Ziff. 5 des Erlasses in der Fassung vom 7. Dezember 1986 (für die Zeit ab 1. Januar 1987):

„5.

Lehrer an beruflichen Schulen

5.1

Lehrer

in der Tätigkeit von Technischen Lehrern und abgeschlossener Ingenieur- oder Fachhochschulausbildung

IV b

nach mindestens sechsjähriger Bewährung in dieser Tätigkeit und in dieser Vergütungsgruppe

IV a

5.2

Lehrer in der Tätigkeit von Technischen Lehrern, die eine andere als Ingenieur- oder Fachhochschulausbildung abgeschlossen haben

V b

nach mindestens sechsjähriger Bewährung in dieser Tätigkeit und in dieser Vergütungsgruppe

IV b

5.3

Lehrer

in der Tätigkeit von Fachlehrern oder Werkstattlehrern

V c

nach mindestens sechsjähriger Bewährung in dieser Tätigkeit und in dieser Vergütungsgruppe

V b

Die übrigen Lehrer werden wie die entsprechenden Lehrer an Gymnasien eingruppiert.”

In Ziff. 4 des Erlasses vom 20. November 1981, der noch unverändert gilt, heißt es:

„4.

Lehrer an Gymnasien

4.5

Lehrer in der Tätigkeit von Studienräten ohne Ausbildung nach den Fallgruppen 4.2, 4.3 oder 4.4 mit anderweitiger Ausbildung,

die überwiegend Unterricht in einem wissenschaftlichen Fach erteilen

IV a

nach mindestens sechsjähriger Bewährung in dieser Tätigkeit und in dieser Vergütungsgruppe

III”.

Der Kläger unterrichtet seit seiner Einstellung im Jahre 1976 überwiegend das Fach „Technologische Übungen” (15 Stunden wöchentlich) und zu einem nicht überwiegenden Teil das Fach „Technik des Bäckerhandwerks” (fünf Stunden wöchentlich). Damit ist diese Tätigkeit für seine Eingruppierung nach dem Nichterfüllererlaß maßgebend. Sowohl der Unterricht in dem Fach „Technologische Übungen” als auch in dem Fach „Technik des Bäckerhandwerks” erfüllt das Merkmal des Technischen Lehrers an beruflichen Schulen, so daß dem Kläger nach Ziff. 5.1 des Erlasses vom 20. November 1981 und Ziff. 5.2 des Erlasses in der Fassung vom 7. Dezember 1986 Vergütung nach VergGr. IV b BAT zusteht.

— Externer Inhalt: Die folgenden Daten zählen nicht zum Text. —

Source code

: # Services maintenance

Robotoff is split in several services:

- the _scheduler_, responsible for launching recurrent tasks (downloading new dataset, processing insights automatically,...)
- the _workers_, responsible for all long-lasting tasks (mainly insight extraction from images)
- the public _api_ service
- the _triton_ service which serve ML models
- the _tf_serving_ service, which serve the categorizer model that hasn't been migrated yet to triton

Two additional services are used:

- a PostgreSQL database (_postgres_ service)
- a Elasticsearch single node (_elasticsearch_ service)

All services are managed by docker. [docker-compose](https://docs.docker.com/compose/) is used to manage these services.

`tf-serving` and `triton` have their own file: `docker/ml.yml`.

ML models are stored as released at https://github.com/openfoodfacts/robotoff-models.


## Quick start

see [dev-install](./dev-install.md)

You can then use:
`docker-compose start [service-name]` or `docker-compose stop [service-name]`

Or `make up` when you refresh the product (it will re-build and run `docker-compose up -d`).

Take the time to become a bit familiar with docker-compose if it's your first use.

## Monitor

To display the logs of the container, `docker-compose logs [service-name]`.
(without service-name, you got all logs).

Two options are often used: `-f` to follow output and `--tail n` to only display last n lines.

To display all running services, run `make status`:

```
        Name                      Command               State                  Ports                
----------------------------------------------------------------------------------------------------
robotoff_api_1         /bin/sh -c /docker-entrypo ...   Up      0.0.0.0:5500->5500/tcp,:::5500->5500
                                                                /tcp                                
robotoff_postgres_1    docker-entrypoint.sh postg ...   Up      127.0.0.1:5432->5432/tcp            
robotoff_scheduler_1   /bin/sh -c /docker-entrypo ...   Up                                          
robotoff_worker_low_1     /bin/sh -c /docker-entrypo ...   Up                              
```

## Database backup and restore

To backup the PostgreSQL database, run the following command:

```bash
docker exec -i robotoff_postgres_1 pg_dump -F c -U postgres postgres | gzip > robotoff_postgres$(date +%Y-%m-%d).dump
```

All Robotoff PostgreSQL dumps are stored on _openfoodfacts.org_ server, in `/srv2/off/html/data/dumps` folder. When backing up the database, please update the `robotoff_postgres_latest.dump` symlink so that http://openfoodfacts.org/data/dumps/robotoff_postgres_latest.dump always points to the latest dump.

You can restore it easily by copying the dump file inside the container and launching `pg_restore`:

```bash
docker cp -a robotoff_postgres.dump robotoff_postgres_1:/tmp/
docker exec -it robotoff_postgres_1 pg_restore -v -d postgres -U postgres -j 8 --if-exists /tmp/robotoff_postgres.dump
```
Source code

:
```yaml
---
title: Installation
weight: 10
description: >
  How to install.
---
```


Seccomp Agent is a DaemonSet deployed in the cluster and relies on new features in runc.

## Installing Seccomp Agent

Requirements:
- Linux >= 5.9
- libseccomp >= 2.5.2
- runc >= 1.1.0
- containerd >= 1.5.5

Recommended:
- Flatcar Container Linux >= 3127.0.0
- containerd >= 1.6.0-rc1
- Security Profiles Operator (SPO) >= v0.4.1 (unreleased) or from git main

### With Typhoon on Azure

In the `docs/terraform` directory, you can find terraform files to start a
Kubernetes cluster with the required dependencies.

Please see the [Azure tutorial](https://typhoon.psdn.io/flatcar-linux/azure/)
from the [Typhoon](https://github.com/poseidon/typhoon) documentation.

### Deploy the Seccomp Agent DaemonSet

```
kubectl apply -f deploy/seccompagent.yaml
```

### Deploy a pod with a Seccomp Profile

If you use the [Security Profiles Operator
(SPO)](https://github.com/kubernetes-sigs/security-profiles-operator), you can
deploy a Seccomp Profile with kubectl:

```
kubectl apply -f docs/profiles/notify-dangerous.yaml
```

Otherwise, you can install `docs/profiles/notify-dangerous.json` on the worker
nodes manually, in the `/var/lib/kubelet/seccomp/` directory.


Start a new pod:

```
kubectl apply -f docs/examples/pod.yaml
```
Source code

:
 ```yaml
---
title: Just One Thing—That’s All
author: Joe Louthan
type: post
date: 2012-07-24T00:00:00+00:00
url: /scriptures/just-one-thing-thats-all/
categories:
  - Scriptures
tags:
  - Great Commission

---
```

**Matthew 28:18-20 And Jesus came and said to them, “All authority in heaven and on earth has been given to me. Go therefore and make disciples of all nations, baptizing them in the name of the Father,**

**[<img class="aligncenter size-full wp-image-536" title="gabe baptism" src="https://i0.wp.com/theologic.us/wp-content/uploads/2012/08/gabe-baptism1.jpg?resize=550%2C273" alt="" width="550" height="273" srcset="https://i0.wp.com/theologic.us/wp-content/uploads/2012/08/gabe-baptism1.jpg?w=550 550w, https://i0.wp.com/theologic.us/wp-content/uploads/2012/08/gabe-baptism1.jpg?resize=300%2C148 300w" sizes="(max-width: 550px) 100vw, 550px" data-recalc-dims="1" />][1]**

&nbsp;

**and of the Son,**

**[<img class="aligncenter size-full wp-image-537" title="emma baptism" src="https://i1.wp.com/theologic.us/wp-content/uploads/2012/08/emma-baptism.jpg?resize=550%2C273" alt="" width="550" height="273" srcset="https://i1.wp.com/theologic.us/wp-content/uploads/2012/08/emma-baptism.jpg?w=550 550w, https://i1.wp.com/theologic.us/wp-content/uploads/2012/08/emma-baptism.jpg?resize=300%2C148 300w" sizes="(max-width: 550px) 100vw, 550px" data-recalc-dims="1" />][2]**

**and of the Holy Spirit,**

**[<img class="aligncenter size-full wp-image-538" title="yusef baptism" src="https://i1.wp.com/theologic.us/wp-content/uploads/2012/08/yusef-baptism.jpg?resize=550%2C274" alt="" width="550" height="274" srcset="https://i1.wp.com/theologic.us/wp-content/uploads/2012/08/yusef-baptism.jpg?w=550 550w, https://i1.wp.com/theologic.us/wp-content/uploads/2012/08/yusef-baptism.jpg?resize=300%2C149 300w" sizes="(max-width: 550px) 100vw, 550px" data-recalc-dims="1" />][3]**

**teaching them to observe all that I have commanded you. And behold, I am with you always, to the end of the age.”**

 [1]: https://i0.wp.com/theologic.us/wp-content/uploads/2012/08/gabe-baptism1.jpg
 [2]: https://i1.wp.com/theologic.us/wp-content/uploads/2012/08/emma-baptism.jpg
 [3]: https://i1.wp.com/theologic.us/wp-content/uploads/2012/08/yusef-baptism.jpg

Die Erlasse des Kultusministers Nordrhein-Westfalen sind nach den Regeln des Verwaltungsrechts auszulegen. Die Vereinbarung der Erlasse richtet sich zwar nach den Regeln des BGB. Ihr Inhalt, der sich als behördeninterne Anweisung darstellt, gehört jedoch dem öffentlichen Recht an. Diesen Rechtscharakter verlieren Erlasse auch dann nicht, wenn sie kraft Vereinbarung als Vertragsrecht im Rahmen eines Arbeitsverhältnisses Anwendung finden. Als Bestandteil des öffentlichen Rechts sind Erlasse Kundgabe des hoheitlichen Handelns staatlicher Organe. Daher richtet sich ihre Auslegung nach verwaltungsrechtlichen Grundsätzen. Danach ist – entsprechend dem Grundsatz des § 133 BGB – der wirkliche Wille des Hoheitsträgers zu erforschen und nicht an dem buchstäblichen Sinn des Auszugs einer Willenserklärung zu haften (vgl. Forsthoff, Lehrbuch des Verwaltungsrechts, 10. Aufl., Band I, § 9), wobei aber nur der Wille berücksichtigt werden kann, der in dem Erlaß oder mit ihm in Zusammenhang stehenden Schriftstücken seinen Niederschlag gefunden hat, weil der Adressat (Behördenbediensteter), der ihn anzuwenden hat, ihn aus sich heraus verstehen muß. Hierbei ist insbesondere die systematische und die teleologische Interpretation von Bedeutung (Wolff/Bachof, Verwaltungsrecht I, 9. Aufl., S. 28 III). Demgemäß ist auch der Gesamtzusammenhang der Regelungen der einzelnen Erlasse des Kultusministers ein wichtiges Auslegungskriterium (BAG Urteil vom 8. Juni 1988 – 4 AZR 91/88 – nicht veröffentlicht).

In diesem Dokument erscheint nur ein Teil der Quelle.